Content starts

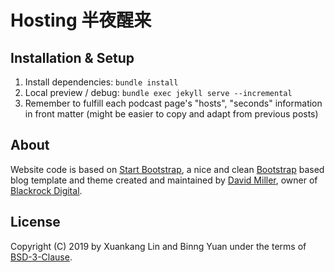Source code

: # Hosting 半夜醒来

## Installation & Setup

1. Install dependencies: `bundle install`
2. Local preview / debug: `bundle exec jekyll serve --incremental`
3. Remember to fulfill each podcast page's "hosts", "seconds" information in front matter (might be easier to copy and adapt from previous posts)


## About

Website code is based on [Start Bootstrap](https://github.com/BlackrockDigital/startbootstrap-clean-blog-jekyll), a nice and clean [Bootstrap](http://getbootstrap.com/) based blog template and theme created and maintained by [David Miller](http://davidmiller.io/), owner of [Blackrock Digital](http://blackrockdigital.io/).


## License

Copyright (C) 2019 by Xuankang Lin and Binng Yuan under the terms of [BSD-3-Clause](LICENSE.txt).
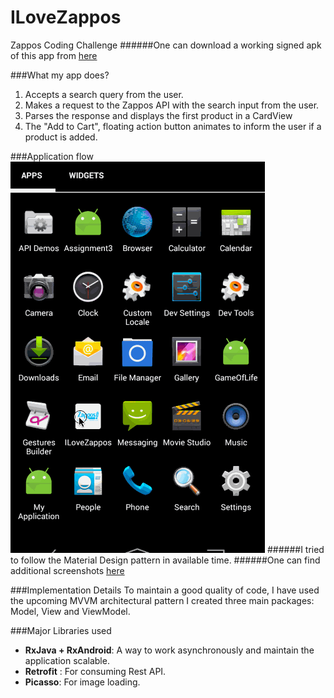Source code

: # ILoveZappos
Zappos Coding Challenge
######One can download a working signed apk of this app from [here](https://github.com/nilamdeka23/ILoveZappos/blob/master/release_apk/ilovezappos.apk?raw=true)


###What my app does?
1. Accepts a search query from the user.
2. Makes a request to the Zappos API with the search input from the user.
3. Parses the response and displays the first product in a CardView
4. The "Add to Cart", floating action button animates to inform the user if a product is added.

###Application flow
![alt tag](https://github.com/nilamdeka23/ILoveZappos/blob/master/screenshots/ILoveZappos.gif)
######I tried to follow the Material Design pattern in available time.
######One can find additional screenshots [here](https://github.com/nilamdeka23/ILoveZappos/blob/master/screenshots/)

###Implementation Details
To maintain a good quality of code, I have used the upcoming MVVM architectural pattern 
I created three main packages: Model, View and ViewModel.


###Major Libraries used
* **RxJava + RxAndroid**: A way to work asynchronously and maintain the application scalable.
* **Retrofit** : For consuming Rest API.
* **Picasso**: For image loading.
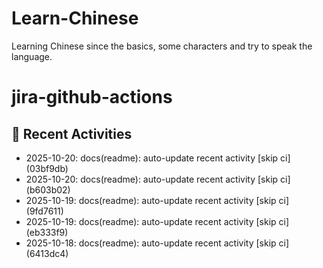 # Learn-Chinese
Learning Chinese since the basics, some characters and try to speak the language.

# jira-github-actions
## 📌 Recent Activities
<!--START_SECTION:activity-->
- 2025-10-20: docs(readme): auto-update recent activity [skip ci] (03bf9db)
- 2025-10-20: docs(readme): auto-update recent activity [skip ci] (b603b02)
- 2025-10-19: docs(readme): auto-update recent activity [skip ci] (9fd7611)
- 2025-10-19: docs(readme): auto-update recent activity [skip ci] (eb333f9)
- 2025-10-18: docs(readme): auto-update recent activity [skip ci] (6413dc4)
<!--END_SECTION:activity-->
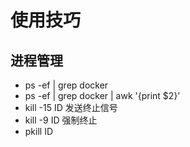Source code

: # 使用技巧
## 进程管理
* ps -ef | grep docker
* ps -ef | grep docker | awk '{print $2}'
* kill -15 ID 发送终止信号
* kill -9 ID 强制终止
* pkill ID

Content ends
Content starts

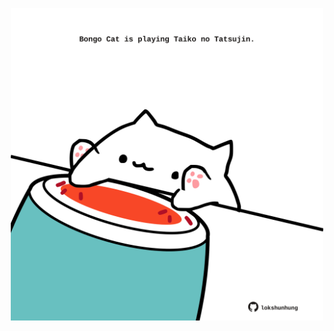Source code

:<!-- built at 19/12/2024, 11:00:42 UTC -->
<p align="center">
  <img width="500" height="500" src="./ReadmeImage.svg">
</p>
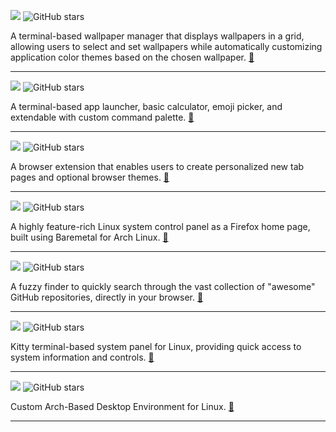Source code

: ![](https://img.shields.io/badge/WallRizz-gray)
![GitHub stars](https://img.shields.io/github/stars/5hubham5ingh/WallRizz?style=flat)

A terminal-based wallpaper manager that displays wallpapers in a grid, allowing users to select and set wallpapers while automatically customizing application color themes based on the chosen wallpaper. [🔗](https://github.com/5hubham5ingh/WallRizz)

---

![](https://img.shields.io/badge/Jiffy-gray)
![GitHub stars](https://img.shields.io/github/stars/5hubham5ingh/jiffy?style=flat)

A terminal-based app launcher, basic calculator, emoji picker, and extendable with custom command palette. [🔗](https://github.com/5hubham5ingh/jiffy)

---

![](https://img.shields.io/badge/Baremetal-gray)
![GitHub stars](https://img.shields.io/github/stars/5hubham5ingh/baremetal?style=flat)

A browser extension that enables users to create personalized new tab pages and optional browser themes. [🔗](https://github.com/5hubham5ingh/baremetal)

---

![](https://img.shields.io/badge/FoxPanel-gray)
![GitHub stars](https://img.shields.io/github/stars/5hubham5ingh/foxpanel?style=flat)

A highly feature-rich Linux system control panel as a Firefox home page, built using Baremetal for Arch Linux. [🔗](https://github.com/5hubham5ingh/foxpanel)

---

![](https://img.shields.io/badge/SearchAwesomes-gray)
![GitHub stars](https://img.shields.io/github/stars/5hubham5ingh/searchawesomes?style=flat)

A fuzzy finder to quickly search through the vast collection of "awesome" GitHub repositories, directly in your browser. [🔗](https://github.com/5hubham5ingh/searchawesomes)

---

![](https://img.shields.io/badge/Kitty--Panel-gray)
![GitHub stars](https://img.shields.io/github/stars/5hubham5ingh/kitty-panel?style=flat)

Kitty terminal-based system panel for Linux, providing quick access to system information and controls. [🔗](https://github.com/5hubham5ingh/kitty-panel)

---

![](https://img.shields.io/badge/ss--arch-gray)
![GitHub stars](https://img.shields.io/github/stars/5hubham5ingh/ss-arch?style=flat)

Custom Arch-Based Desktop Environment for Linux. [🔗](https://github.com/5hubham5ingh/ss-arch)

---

Content ends
Content starts

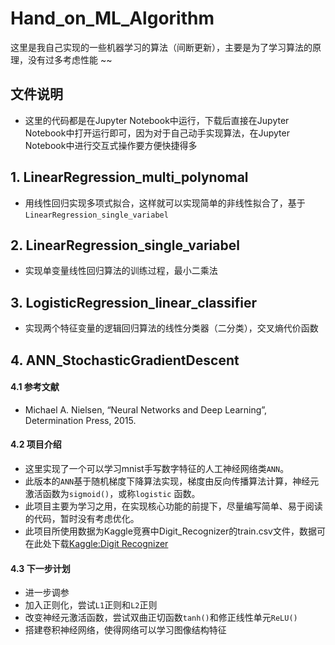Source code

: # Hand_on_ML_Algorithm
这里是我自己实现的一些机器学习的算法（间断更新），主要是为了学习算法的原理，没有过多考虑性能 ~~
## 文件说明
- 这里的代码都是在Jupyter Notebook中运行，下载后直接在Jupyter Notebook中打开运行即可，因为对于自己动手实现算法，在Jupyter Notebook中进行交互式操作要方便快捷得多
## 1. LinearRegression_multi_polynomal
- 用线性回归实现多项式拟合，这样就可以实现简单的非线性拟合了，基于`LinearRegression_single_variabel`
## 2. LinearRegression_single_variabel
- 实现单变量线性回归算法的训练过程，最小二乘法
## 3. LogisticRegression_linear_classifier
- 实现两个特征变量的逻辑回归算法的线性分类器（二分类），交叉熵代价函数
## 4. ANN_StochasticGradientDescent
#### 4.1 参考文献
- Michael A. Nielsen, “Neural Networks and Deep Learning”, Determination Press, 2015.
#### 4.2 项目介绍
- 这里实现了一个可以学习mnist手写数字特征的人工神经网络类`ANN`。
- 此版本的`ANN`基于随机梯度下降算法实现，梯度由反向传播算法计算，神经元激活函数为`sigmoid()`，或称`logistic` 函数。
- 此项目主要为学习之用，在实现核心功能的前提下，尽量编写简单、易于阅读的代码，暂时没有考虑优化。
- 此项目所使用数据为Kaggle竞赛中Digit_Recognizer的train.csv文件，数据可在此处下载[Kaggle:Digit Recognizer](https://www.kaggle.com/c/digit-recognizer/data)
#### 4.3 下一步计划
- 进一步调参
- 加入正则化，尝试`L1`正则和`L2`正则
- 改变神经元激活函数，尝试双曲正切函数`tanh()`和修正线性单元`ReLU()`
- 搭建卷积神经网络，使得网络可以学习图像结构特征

Content ends

Your objective
Whenever a line includes the word "themes", pull it out of the entries.

Problem solution
A terminal-based wallpaper manager that displays wallpapers in a grid, allowing users to select and set wallpapers while automatically customizing application color themes based on the chosen wallpaper. [🔗](https://github.com/5hubham5ingh/WallRizz)
A browser extension that enables users to create personalized new tab pages and optional browser themes. [🔗](https://github.com/5hubham5ingh/baremetal)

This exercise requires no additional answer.